» AVAILABLE DATA
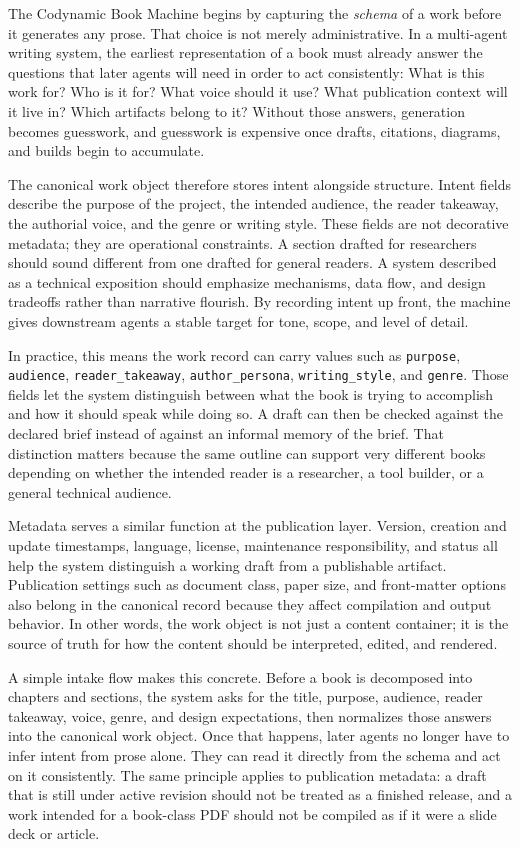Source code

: The Codynamic Book Machine begins by capturing the \emph{schema} of a work before it generates any prose. That choice is not merely administrative. In a multi-agent writing system, the earliest representation of a book must already answer the questions that later agents will need in order to act consistently: What is this work for? Who is it for? What voice should it use? What publication context will it live in? Which artifacts belong to it? Without those answers, generation becomes guesswork, and guesswork is expensive once drafts, citations, diagrams, and builds begin to accumulate.

The canonical work object therefore stores intent alongside structure. Intent fields describe the purpose of the project, the intended audience, the reader takeaway, the authorial voice, and the genre or writing style. These fields are not decorative metadata; they are operational constraints. A section drafted for researchers should sound different from one drafted for general readers. A system described as a technical exposition should emphasize mechanisms, data flow, and design tradeoffs rather than narrative flourish. By recording intent up front, the machine gives downstream agents a stable target for tone, scope, and level of detail.

In practice, this means the work record can carry values such as \texttt{purpose}, \texttt{audience}, \texttt{reader\_takeaway}, \texttt{author\_persona}, \texttt{writing\_style}, and \texttt{genre}. Those fields let the system distinguish between what the book is trying to accomplish and how it should speak while doing so. A draft can then be checked against the declared brief instead of against an informal memory of the brief. That distinction matters because the same outline can support very different books depending on whether the intended reader is a researcher, a tool builder, or a general technical audience.

Metadata serves a similar function at the publication layer. Version, creation and update timestamps, language, license, maintenance responsibility, and status all help the system distinguish a working draft from a publishable artifact. Publication settings such as document class, paper size, and front-matter options also belong in the canonical record because they affect compilation and output behavior. In other words, the work object is not just a content container; it is the source of truth for how the content should be interpreted, edited, and rendered.

A simple intake flow makes this concrete. Before a book is decomposed into chapters and sections, the system asks for the title, purpose, audience, reader takeaway, voice, genre, and design expectations, then normalizes those answers into the canonical work object. Once that happens, later agents no longer have to infer intent from prose alone. They can read it directly from the schema and act on it consistently. The same principle applies to publication metadata: a draft that is still under active revision should not be treated as a finished release, and a work intended for a book-class PDF should not be compiled as if it were a slide deck or article.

» WHAT IS REQUIRED
Take the lines of the material above from the first through the one containing "begin to accumulate.", both included, and print them exactly without the pictures.

» YOUR RESPONSE
Source code

: The Codynamic Book Machine begins by capturing the \emph{schema} of a work before it generates any prose. That choice is not merely administrative. In a multi-agent writing system, the earliest representation of a book must already answer the questions that later agents will need in order to act consistently: What is this work for? Who is it for? What voice should it use? What publication context will it live in? Which artifacts belong to it? Without those answers, generation becomes guesswork, and guesswork is expensive once drafts, citations, diagrams, and builds begin to accumulate.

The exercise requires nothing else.